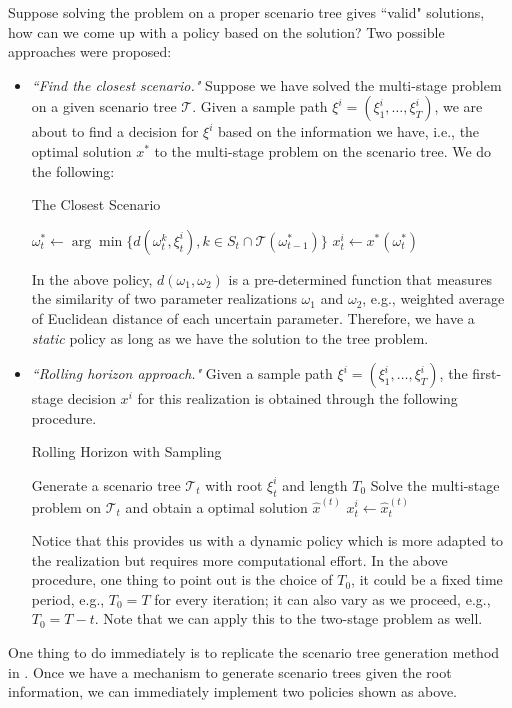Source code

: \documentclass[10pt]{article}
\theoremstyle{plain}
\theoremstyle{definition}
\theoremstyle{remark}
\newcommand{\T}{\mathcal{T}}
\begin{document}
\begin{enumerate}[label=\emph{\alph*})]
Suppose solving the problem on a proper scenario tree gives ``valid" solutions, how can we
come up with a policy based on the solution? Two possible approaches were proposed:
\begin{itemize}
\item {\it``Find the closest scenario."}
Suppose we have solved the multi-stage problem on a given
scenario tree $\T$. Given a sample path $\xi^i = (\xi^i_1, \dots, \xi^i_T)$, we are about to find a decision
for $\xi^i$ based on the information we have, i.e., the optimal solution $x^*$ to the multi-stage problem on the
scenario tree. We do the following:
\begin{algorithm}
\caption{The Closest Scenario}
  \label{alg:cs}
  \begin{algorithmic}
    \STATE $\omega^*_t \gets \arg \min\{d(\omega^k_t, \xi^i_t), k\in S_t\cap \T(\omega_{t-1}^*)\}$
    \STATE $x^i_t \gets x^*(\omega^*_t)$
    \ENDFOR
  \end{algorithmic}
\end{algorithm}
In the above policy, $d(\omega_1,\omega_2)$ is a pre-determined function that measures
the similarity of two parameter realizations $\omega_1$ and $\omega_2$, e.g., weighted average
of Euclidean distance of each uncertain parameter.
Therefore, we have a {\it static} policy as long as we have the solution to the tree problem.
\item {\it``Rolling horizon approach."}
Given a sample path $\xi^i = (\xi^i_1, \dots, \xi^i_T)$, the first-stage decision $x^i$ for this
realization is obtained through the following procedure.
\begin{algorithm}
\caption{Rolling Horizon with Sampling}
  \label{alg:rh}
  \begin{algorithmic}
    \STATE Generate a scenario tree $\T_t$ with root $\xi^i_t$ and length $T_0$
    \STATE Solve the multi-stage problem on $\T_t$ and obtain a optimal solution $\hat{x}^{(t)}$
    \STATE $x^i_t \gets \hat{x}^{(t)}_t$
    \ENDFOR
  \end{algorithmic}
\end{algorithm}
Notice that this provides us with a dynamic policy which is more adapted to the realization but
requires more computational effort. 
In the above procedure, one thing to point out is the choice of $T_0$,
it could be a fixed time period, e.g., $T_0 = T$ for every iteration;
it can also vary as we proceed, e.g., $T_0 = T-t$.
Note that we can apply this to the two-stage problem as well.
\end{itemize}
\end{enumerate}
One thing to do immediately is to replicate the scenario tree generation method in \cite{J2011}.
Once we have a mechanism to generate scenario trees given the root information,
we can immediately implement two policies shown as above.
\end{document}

==

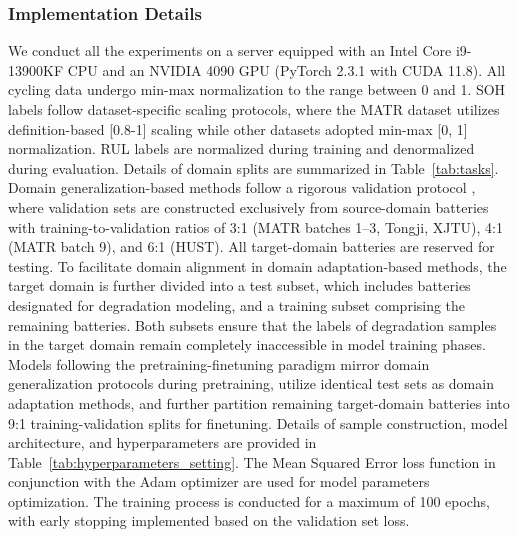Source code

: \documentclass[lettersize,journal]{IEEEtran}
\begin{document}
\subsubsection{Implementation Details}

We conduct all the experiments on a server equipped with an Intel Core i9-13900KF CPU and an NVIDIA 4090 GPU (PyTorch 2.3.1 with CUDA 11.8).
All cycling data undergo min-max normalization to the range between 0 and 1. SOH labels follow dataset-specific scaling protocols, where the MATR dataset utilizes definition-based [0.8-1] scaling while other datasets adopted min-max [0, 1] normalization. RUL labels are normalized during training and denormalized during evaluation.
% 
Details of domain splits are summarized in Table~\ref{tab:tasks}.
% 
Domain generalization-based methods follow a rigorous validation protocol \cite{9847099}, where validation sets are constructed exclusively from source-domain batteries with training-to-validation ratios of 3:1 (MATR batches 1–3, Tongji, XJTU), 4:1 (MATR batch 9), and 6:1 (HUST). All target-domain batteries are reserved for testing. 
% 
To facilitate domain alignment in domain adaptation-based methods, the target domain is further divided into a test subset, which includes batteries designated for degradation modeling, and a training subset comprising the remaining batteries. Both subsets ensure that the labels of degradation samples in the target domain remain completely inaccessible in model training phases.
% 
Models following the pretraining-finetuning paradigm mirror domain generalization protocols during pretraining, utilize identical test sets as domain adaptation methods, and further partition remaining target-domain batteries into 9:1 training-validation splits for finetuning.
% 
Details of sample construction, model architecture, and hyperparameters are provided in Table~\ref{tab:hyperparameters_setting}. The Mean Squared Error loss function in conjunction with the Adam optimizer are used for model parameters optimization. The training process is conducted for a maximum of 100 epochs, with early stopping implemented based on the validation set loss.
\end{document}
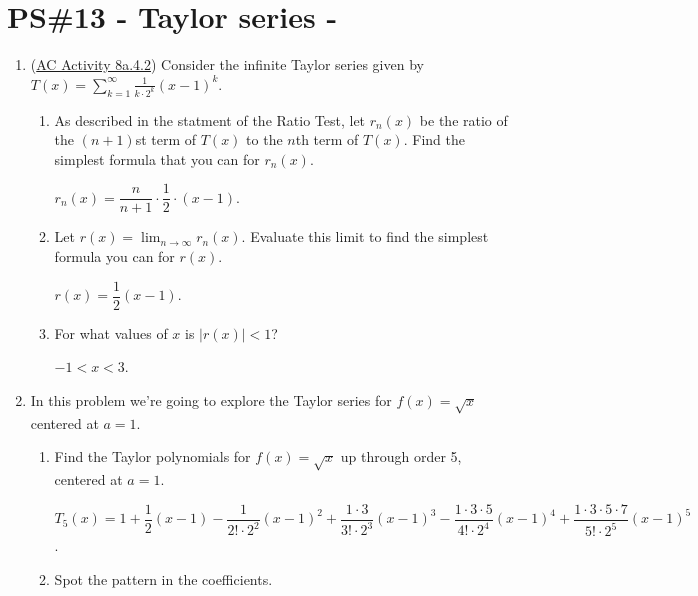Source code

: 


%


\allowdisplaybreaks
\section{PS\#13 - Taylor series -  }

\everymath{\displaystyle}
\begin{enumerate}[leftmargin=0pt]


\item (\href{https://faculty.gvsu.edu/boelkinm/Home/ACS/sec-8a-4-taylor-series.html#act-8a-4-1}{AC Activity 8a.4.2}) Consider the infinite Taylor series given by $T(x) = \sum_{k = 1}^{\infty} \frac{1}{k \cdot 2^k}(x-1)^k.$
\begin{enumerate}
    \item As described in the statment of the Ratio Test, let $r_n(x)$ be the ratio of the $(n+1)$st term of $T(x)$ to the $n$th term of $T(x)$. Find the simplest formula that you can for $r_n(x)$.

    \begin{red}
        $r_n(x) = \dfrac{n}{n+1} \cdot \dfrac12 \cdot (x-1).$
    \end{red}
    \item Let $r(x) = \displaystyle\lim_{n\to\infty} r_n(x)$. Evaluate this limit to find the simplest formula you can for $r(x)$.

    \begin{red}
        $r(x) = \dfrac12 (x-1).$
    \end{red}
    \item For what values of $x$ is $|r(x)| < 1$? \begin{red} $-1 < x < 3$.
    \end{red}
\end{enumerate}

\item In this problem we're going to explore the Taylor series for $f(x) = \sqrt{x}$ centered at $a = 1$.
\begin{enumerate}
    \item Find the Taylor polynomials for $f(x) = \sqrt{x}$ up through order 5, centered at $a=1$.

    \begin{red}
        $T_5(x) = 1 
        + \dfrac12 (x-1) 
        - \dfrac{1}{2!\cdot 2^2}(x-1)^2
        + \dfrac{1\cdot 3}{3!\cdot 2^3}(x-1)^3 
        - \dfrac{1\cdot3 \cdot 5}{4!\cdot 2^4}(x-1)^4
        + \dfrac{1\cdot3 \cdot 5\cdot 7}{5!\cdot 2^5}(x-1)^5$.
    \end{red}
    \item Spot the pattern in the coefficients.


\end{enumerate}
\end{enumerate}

* * *

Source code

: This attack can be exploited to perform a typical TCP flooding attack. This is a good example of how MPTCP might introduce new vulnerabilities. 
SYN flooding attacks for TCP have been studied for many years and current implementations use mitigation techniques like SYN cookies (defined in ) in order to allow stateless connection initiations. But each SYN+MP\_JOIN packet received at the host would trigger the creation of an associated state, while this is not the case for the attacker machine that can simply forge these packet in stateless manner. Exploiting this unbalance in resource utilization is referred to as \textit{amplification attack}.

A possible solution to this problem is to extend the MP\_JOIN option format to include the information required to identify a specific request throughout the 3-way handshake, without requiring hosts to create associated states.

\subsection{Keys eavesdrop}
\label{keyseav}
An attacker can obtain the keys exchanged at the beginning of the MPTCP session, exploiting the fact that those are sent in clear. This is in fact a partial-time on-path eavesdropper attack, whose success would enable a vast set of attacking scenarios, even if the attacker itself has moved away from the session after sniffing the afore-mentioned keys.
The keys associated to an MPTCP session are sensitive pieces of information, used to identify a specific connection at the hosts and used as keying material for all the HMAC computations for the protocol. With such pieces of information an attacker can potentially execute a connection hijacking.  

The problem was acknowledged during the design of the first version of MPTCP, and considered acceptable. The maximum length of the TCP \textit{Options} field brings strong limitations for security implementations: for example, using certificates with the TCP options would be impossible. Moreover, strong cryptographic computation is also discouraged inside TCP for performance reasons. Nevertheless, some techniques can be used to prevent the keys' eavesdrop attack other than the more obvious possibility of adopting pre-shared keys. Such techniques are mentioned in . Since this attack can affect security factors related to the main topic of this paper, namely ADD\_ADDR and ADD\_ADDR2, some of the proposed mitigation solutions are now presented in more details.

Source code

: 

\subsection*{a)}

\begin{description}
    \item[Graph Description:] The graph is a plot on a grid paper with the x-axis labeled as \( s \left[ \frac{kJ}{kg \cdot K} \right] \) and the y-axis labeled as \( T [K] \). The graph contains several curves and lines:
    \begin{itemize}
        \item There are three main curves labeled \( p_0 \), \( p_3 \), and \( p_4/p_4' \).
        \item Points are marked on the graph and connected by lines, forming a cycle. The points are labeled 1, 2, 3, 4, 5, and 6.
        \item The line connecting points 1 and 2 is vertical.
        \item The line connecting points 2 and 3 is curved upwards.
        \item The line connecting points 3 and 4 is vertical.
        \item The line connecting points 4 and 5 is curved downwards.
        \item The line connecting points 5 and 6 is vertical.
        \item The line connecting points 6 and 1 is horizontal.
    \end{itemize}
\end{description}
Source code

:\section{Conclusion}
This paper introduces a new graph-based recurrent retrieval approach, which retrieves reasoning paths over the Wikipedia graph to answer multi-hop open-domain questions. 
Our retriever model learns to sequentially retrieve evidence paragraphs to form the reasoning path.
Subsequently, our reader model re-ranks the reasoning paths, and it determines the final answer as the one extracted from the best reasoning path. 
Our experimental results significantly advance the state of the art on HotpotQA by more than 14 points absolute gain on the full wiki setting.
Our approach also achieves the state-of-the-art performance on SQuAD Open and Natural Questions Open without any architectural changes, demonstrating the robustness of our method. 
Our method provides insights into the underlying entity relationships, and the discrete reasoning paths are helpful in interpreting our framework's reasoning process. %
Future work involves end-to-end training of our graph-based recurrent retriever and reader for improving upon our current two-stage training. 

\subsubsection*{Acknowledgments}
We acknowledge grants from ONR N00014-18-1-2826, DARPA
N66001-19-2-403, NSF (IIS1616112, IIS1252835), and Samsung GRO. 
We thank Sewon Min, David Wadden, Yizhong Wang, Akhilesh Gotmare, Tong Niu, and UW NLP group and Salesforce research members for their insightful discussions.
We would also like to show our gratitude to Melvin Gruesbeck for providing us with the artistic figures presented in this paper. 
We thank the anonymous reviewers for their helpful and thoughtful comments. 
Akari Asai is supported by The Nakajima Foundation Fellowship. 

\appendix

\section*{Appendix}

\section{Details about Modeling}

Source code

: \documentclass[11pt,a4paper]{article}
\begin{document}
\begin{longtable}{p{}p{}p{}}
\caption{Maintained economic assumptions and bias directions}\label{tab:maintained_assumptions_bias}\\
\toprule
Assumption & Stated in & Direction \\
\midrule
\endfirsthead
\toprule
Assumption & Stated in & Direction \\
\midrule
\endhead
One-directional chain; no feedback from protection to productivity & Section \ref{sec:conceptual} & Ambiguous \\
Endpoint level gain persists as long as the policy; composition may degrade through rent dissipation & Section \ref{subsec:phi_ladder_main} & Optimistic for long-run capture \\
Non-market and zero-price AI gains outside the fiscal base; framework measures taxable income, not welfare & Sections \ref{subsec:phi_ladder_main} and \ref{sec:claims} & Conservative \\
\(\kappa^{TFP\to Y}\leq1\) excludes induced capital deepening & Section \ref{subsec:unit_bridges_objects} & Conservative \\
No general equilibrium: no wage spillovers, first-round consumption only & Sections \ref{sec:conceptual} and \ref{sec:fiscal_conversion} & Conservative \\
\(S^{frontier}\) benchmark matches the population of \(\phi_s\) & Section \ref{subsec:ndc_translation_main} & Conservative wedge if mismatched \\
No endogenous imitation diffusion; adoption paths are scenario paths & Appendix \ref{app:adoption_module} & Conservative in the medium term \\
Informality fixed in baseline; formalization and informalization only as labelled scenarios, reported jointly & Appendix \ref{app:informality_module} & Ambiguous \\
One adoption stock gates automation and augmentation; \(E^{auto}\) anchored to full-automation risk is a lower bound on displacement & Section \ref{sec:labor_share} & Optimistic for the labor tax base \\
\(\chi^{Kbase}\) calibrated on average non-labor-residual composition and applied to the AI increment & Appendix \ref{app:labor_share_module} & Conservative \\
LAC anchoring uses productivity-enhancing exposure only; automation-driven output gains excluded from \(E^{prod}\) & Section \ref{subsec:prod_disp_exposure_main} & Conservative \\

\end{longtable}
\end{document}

Work to complete
Could you report how many lines in the data above include the word "only"? Give the number and nothing more.

Expected answer
3